Money & Run Episode 4: Go Straight, No Chaser
Theater Schmeater, 324-5801. Through June 2.
It's 11:00 p.m. You're herded into an impossibly converted garage, and you sit on the most ass-numbing pieces of wood ever nailed together. You're tired, most likely a little drunk, and not sure what to expect--but the electricity in the air begins to affect you. The excitement level of a Money & Run show is usually reserved for major sporting events and strip shows: a noisy, good-natured anticipation, featuring loud whoops, stomping feet, and spontaneous eruptions of applause. The lights go down. Explosively eccentric characters begin a dialogue so furious and clever it seems almost too overwhelming for a tipsy audience to absorb. But soon you're hooked, happily caught up in this "Dukes of Hazzard with serious emotional problems" world.

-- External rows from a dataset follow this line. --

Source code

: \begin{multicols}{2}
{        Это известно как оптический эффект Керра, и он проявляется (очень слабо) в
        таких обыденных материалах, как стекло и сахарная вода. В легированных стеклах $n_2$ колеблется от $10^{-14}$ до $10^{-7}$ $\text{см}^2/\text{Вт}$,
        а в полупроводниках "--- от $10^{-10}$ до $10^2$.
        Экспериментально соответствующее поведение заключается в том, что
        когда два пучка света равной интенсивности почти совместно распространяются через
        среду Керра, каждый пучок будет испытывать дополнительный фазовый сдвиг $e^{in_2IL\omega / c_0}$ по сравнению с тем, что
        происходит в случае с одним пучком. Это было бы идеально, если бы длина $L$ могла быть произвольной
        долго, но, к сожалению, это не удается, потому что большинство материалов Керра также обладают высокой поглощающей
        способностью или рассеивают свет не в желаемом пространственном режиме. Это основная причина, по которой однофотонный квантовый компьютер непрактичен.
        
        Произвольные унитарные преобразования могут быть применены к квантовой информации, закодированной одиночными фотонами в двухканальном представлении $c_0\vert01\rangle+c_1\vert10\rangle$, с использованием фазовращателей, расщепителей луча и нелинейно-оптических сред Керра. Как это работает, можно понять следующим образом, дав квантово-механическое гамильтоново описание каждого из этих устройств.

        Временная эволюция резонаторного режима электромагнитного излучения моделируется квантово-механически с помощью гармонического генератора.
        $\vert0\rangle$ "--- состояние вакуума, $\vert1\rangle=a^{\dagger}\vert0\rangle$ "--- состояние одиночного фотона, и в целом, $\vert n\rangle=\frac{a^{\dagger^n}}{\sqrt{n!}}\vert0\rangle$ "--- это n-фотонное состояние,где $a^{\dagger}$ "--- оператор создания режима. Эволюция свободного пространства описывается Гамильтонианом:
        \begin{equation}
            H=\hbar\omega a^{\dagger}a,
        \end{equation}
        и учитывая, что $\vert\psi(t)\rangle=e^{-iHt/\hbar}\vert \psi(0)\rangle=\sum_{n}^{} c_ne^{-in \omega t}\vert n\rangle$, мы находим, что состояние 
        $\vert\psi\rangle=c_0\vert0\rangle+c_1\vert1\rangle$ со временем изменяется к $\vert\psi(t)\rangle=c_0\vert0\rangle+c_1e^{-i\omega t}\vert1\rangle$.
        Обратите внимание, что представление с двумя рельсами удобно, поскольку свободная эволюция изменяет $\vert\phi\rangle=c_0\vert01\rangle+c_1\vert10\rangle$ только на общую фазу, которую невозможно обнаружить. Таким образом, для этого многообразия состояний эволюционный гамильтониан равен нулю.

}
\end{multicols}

The Money & Run shows are presented as sequential episodes of a TV series, beginning with previous episode recaps and concluding with previews of the next installment--if you missed any (or all) of the previous shows, you catch up easily as you go along. In Episode 4, the sexy and legendary armed bandits Money and Run (Lisa Neal and G. Joshua Sliwa) are captured and forced to renounce their life of crime. Of course, their integration into clean-living society is pregnant with the possibility of ever-so-wacky misadventures as Money tries her hand as a homemaker and Run as a wage slave in a fast-food joint. They are framed for a series of truck hijackings that has virtually shut down Cudrup County's thriving home-shopping-network industry, and, of course, chaos ensues.
The true spirit of Money & Run is with the players. Julie Rawley so obviously loves playing the overblown villain Big Momma Bob (a kind of Southern Ruth Buzzi on crack) that she alone makes the show worth seeing. The introduction of the perfectly hysterical "Kathies"--trailer-trash gals afflicted by stretch pants and enormous hair (Amy Broomhall and Laurie Jerger)--and the always popular fight scenes choreographed to buttrock classics make it worth seeing twice.